The Irish Drought

“I am sorry to inform you that we have to shut the water off from 8:30p.m. to 8:30a.m. while you stay here.” Those are not words anyone wants to hear while moving into a hostel nearing the night hours, but it makes you wonder why something like that would happen. Is it because they are trying to save money? I am sure that is what most people would assume at first because it’s Ireland, it rains almost 250 days a year. Well, that is not exactly true everywhere you go. There are some places in Ireland that are experiencing severe drought as of now and there is not much they can do to stop it. On the Aran Islands there has not been substantial rain in almost 15 weeks. I began to wonder, how is that possible? It rains everywhere else. I set out and found the answer to that question: as moisture and clouds are traveling from the ocean, they travel until they hit something where it triggers the release of the water as rain, typically on mountains or other high land. These islands are nearly completely flat, so all of the clouds are traveling right over while only drizzling a little rain at best, resulting in a major water shortage. Others may ask, well they are on an island – why can’t they just get water from the lakes and water around them? The answer to that is simple, the surrounding water is not clean at all. Ireland signifies the clarity and cleanliness of the bodies of water by flags. A blue flag signifies very clear and safe water, while a white flag signifies that the water is unclear and not suitable for consumption. The white flags are flying all over these islands, which also means that the tap water is not very safe for consumption.
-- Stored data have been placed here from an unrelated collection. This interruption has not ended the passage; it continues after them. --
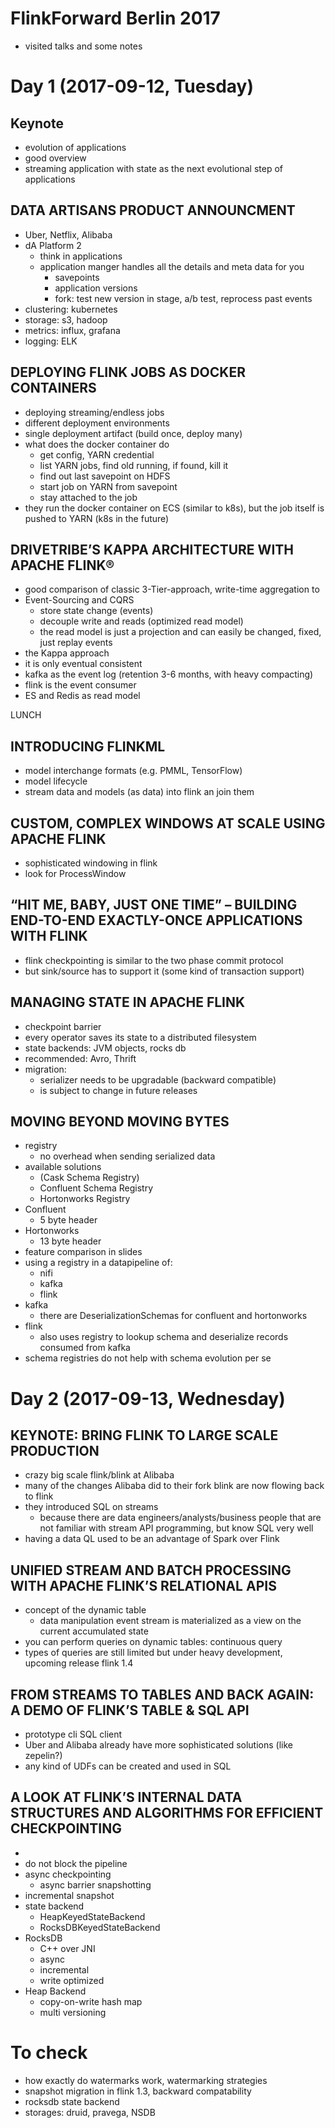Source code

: # FlinkForward Berlin 2017

* visited talks and some notes

# Day 1 (2017-09-12, Tuesday)

## Keynote

* evolution of applications
* good overview
* streaming application with state as the next evolutional step of applications

## DATA ARTISANS PRODUCT ANNOUNCMENT

* Uber, Netflix, Alibaba
* dA Platform 2
  * think in applications
  * application manger handles all the details and meta data for you
    * savepoints
    * application versions
    * fork: test new version in stage, a/b test, reprocess past events
* clustering: kubernetes
* storage: s3, hadoop
* metrics: influx, grafana
* logging: ELK


## DEPLOYING FLINK JOBS AS DOCKER CONTAINERS

* deploying streaming/endless jobs
* different deployment environments
* single deployment artifact (build once, deploy many)
* what does the docker container do
  * get config, YARN credential
  * list YARN jobs, find old running, if found, kill it
  * find out last savepoint on HDFS
  * start job on YARN from savepoint
  * stay attached to the job
* they run the docker container on ECS (similar to k8s), but the job itself is pushed to YARN (k8s in the future)

## DRIVETRIBE’S KAPPA ARCHITECTURE WITH APACHE FLINK®

* good comparison of classic 3-Tier-approach, write-time aggregation to
* Event-Sourcing and CQRS
  * store state change (events)
  * decouple write and reads (optimized read model)
  * the read model is just a projection and can easily be changed, fixed, just replay events
* the Kappa approach
* it is only eventual consistent
* kafka as the event log (retention 3-6 months, with heavy compacting)
* flink is the event consumer
* ES and Redis as read model

LUNCH

## INTRODUCING FLINKML

* model interchange formats (e.g. PMML, TensorFlow)
* model lifecycle
* stream data and models (as data) into flink an join them

## CUSTOM, COMPLEX WINDOWS AT SCALE USING APACHE FLINK

* sophisticated windowing in flink
* look for ProcessWindow

## “HIT ME, BABY, JUST ONE TIME” – BUILDING END-TO-END EXACTLY-ONCE APPLICATIONS WITH FLINK

* flink checkpointing is similar to the two phase commit protocol
* but sink/source has to support it (some kind of transaction support)

## MANAGING STATE IN APACHE FLINK

* checkpoint barrier
* every operator saves its state to a distributed filesystem
* state backends: JVM objects, rocks db
* recommended: Avro, Thrift
* migration:
  * serializer needs to be upgradable (backward compatible)
  * is subject to change in future releases

## MOVING BEYOND MOVING BYTES

* registry
  * no overhead when sending serialized data
* available solutions
  * (Cask Schema Registry)
  * Confluent Schema Registry
  * Hortonworks Registry
* Confluent
  * 5 byte header
* Hortonworks
  * 13 byte header
* feature comparison in slides
* using a registry in a datapipeline of:
  * nifi
  * kafka
  * flink
* kafka
  * there are DeserializationSchemas for confluent and hortonworks
* flink
  * also uses registry to lookup schema and deserialize records consumed from kafka
* schema registries do not help with schema evolution per se

# Day 2 (2017-09-13, Wednesday)

## KEYNOTE: BRING FLINK TO LARGE SCALE PRODUCTION

* crazy big scale flink/blink at Alibaba
* many of the changes Alibaba did to their fork blink are now flowing back to flink
* they introduced SQL on streams
  * because there are data engineers/analysts/business people that are not familiar with stream API programming, but know SQL very well
* having a data QL used to be an advantage of Spark over Flink

## UNIFIED STREAM AND BATCH PROCESSING WITH APACHE FLINK’S RELATIONAL APIS

* concept of the dynamic table
  * data manipulation event stream is materialized as a view on the current accumulated state
* you can perform queries on dynamic tables: continuous query
* types of queries are still limited but under heavy development, upcoming release flink 1.4

## FROM STREAMS TO TABLES AND BACK AGAIN: A DEMO OF FLINK’S TABLE & SQL API

* prototype cli SQL client
* Uber and Alibaba already have more sophisticated solutions (like zepelin?)
* any kind of UDFs can be created and used in SQL

## A LOOK AT FLINK’S INTERNAL DATA STRUCTURES AND ALGORITHMS FOR EFFICIENT CHECKPOINTING 

* 
* do not block the pipeline
* async checkpointing
  * async barrier snapshotting
* incremental snapshot
* state backend
  * HeapKeyedStateBackend
  * RocksDBKeyedStateBackend
* RocksDB
  * C++ over JNI
  * async
  * incremental
  * write optimized
* Heap Backend
  * copy-on-write hash map
  * multi versioning

# To check
* how exactly do watermarks work, watermarking strategies
* snapshot migration in flink 1.3, backward compatability
* rocksdb state backend
* storages: druid, pravega, NSDB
The Irish government is getting a lot of backlash as of now for their recent proposal to tax and charge for the amount of water used by citizens. The reason the people of the nation are against this is because they believe water is a natural resource and that no one should have control over the pricing. It was clearly obvious as I talked to the locals that no one was very happy about not being able to use water after the set hours. However they are not complaining too much because it is what is necessary for the water to be sustainable. In my opinion, it is not difficult getting accustomed to the water ban, it just creates some small issues such as flushing toilets at night or showering, but nothing too important.

One Reply to “The Irish Drought”

  1. Sean, I think you have two different conditions confused. Blue Flag beaches are environmentally pristine. White flags (or white/black flags) indicate the swimming safety conditions. So, you could have both a Blue flag and a white flag on the same beach if the surf and tide conditions meant it was unsafe for swimming. You can’t drink sea water… so the Blue flag has nothing to do with potable water.